Alarms not appearing for rapidly reoccurring faults

Issue

Alarms are not generated under certain circumstances when the underlying fault is occurring and resolving faster than the duration of the NSP alarm flush interval. This only applies to alarms created by NSP alarm rules, and not to alarms received from other sources, for example using NETCONF. By default, the flush interval is four seconds, and the NSP may not capture events that occur and resolve faster than that, such as an ISIS interface that is flapping once every second.

You can configure the duration of the flush interval to capture rapidly flapping events. However, this impairs the performance of the NSP, as it increases how often the NSP writes to the alarm database. The following procedure describes how to configure the NSP alarm flush interval.
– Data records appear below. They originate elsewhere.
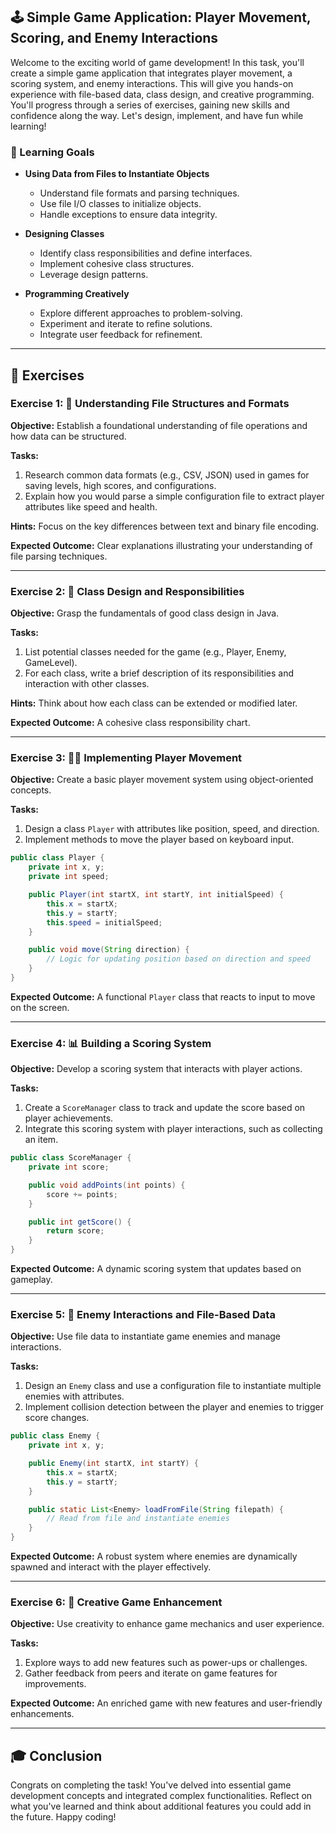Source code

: ## 🕹️ Simple Game Application: Player Movement, Scoring, and Enemy Interactions

Welcome to the exciting world of game development! In this task, you'll create a simple game application that integrates player movement, a scoring system, and enemy interactions. This will give you hands-on experience with file-based data, class design, and creative programming. You'll progress through a series of exercises, gaining new skills and confidence along the way. Let's design, implement, and have fun while learning!

### 🎯 Learning Goals

- **Using Data from Files to Instantiate Objects**
  - Understand file formats and parsing techniques.
  - Use file I/O classes to initialize objects.
  - Handle exceptions to ensure data integrity.

- **Designing Classes**
  - Identify class responsibilities and define interfaces.
  - Implement cohesive class structures.
  - Leverage design patterns.

- **Programming Creatively**
  - Explore different approaches to problem-solving.
  - Experiment and iterate to refine solutions.
  - Integrate user feedback for refinement.

---

## 🚀 Exercises

### Exercise 1: 📂 Understanding File Structures and Formats

**Objective:** Establish a foundational understanding of file operations and how data can be structured.

**Tasks:**
1. Research common data formats (e.g., CSV, JSON) used in games for saving levels, high scores, and configurations.
2. Explain how you would parse a simple configuration file to extract player attributes like speed and health.

**Hints:** Focus on the key differences between text and binary file encoding.

**Expected Outcome:** Clear explanations illustrating your understanding of file parsing techniques.

---

### Exercise 2: 📐 Class Design and Responsibilities

**Objective:** Grasp the fundamentals of good class design in Java.

**Tasks:**
1. List potential classes needed for the game (e.g., Player, Enemy, GameLevel).
2. For each class, write a brief description of its responsibilities and interaction with other classes.

**Hints:** Think about how each class can be extended or modified later.

**Expected Outcome:** A cohesive class responsibility chart.

---

### Exercise 3: 🏃‍♂️ Implementing Player Movement

**Objective:** Create a basic player movement system using object-oriented concepts.

**Tasks:**
1. Design a class `Player` with attributes like position, speed, and direction.
2. Implement methods to move the player based on keyboard input.

```java
public class Player {
    private int x, y;
    private int speed;

    public Player(int startX, int startY, int initialSpeed) {
        this.x = startX;
        this.y = startY;
        this.speed = initialSpeed;
    }

    public void move(String direction) {
        // Logic for updating position based on direction and speed
    }
}
```

**Expected Outcome:** A functional `Player` class that reacts to input to move on the screen.

---

### Exercise 4: 📊 Building a Scoring System

**Objective:** Develop a scoring system that interacts with player actions.

**Tasks:**
1. Create a `ScoreManager` class to track and update the score based on player achievements.
2. Integrate this scoring system with player interactions, such as collecting an item.

```java
public class ScoreManager {
    private int score;

    public void addPoints(int points) {
        score += points;
    }

    public int getScore() {
        return score;
    }
}
```

**Expected Outcome:** A dynamic scoring system that updates based on gameplay.

---

### Exercise 5: 👾 Enemy Interactions and File-Based Data

**Objective:** Use file data to instantiate game enemies and manage interactions.

**Tasks:**
1. Design an `Enemy` class and use a configuration file to instantiate multiple enemies with attributes.
2. Implement collision detection between the player and enemies to trigger score changes.

```java
public class Enemy {
    private int x, y;

    public Enemy(int startX, int startY) {
        this.x = startX;
        this.y = startY;
    }

    public static List<Enemy> loadFromFile(String filepath) {
        // Read from file and instantiate enemies
    }
}
```

**Expected Outcome:** A robust system where enemies are dynamically spawned and interact with the player effectively.

---

### Exercise 6: 🎨 Creative Game Enhancement

**Objective:** Use creativity to enhance game mechanics and user experience.

**Tasks:**
1. Explore ways to add new features such as power-ups or challenges.
2. Gather feedback from peers and iterate on game features for improvements.

**Expected Outcome:** An enriched game with new features and user-friendly enhancements.

---

## 🎓 Conclusion

Congrats on completing the task! You've delved into essential game development concepts and integrated complex functionalities. Reflect on what you've learned and think about additional features you could add in the future. Happy coding!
Configuring the NSP alarm flush interval

Note: Performing this procedure involves restarting a component of the NSP, and should not be performed outside of a maintenance window. In the event that resync-fw is upgraded, this procedure must be repeated to change the alarm flush interval again.

 

Log in as the root user on the NSP cluster host. For information about logging in to the NSP, see the NSP System Administrator Guide.


Open a console window.


In the nspos-resync-fw Kubernetes pod, open the following file in a text editor:

/opt/nsp/os/resync-fw/config/resync-fw-overrides.conf


The file contains parameter settings in nested declarations. The existing parameters depend on your current NSP configuration. Find or add the flush-buffer-interval-in-second parameter, which is nested under resync-fw > mdm > notification, as shown below:

resync-fw

{

   mdm

  {

     notification

     {

        flush-buffer-interval-in-second = 1

     }

  }

}

Configure the value of the parameter to the required duration of the NSP alarm flush interval, in seconds.


Save the configuration file, and enter the following to restart the nspos-resync-fw pod:

kubectl delete pod nspos-resync-fw↵